All of lore.kernel.org
 help / color / mirror / Atom feed
* [PATCH v2 0/2] arm64: Abstract syscallno manipulation
@ 2017-08-01 13:54 Dave Martin
  2017-08-01 13:54 ` [PATCH v2 1/2] arm64: syscallno is secretly an int, make it official Dave Martin
                   ` (2 more replies)
  0 siblings, 3 replies; 4+ messages in thread
From: Dave Martin @ 2017-08-01 13:54 UTC (permalink / raw)
  To: linux-arm-kernel

Changes since v1:

 * Change the argument of in_syscall() from int sycallno to a struct
   pt_regs *, since that's more natural for the current callsites.

 * Add missing #include of <asm/ptrace.h>.

 * Minor commit message clarifications.


Original blurb:

The upper 32 bits of the syscallno field in struct pt_regs are handled
inconsistently, being sometimes zero extended and sometimes
sign-extended.  The reason for this appears to be that they are not
intentionally significant at all.

This series attempts to clarify this situation by getting rid of the
spurious extra bits and adding a symbolic #define and helpers.

My current motivation for this series is SVE, which will makes use of
the in_syscall() condition to decide when the user SVE register state
for a thread can be discarded.


The refactoring done by this series also fixes a strange behaviour
observable in ftrace when a tracer cancels a syscall in a compat
binary.  Currently, ftrace traces the syscall number erroneously in
this case:

    cancel-sys32-2142  [001] ....  1740.510558: sys_enter: NR 4294967295 (1, 6a364, e, 0, 0, 85e)

instead of the expected:

    cancel-sys32-2142  [001] ....  1740.510558: sys_enter: NR -1 (1, 6a364, e, 0, 0, 85e)

(Native always says -1, as one might expect.)


The gdb testsuite reports no regressions resulting from this series.

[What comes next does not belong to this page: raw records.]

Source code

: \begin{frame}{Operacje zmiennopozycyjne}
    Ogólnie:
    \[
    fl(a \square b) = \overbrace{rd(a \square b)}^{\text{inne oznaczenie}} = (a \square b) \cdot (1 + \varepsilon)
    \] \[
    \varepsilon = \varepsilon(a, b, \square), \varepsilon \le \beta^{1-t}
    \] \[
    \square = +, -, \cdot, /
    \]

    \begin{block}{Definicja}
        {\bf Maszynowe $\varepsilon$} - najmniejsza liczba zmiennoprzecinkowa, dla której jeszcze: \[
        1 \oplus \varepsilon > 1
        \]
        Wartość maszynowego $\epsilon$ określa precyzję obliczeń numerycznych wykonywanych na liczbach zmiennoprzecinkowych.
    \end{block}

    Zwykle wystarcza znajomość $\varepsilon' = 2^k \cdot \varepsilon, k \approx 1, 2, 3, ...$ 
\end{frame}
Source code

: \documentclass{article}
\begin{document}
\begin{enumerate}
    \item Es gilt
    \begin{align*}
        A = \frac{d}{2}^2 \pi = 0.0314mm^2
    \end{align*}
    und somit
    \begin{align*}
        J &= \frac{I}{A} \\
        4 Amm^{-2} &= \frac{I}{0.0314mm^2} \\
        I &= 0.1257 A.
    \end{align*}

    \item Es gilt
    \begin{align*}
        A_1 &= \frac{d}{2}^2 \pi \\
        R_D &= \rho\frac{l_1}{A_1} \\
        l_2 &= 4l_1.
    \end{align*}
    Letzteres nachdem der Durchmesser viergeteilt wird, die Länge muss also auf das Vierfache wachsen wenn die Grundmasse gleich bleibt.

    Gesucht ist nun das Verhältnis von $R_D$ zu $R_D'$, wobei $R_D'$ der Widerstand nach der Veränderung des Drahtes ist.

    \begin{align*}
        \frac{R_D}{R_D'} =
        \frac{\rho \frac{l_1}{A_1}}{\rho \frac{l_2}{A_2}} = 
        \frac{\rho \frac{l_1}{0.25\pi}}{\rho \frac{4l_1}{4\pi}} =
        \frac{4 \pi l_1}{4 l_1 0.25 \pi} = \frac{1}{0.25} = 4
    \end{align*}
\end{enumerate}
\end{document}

For big-endian, I have only boot-tested, and checked by inspection that
the offset of syscallno in pt_regs is transformed in the correct way
(+4) compared with little-endian.


Dave Martin (2):
  arm64: syscallno is secretly an int, make it official
  arm64: Abstract syscallno manipulation

 arch/arm64/include/asm/processor.h |  2 +-
 arch/arm64/include/asm/ptrace.h    | 30 +++++++++++++++++++++++++++-
 arch/arm64/kernel/entry.S          | 40 ++++++++++++++++++--------------------
 arch/arm64/kernel/ptrace.c         |  2 +-
 arch/arm64/kernel/signal.c         | 10 +++++-----
 arch/arm64/kernel/signal32.c       |  2 +-
 arch/arm64/kernel/traps.c          |  2 +-
 7 files changed, 57 insertions(+), 31 deletions(-)

-- 
2.1.4

^ permalink raw reply	[flat|nested] 4+ messages in thread

* [PATCH v2 1/2] arm64: syscallno is secretly an int, make it official
  2017-08-01 13:54 [PATCH v2 0/2] arm64: Abstract syscallno manipulation Dave Martin
@ 2017-08-01 13:54 ` Dave Martin
  2017-08-01 13:54 ` [PATCH v2 2/2] arm64: Abstract syscallno manipulation Dave Martin
  2017-08-01 14:31 ` [PATCH v2 0/2] " Will Deacon
  2 siblings, 0 replies; 4+ messages in thread
From: Dave Martin @ 2017-08-01 13:54 UTC (permalink / raw)
  To: linux-arm-kernel

The upper 32 bits of the syscallno field in thread_struct are
handled inconsistently, being sometimes zero extended and sometimes
sign-extended.  In fact, only the lower 32 bits seem to have any
real significance for the behaviour of the code: it's been OK to
handle the upper bits inconsistently because they don't matter.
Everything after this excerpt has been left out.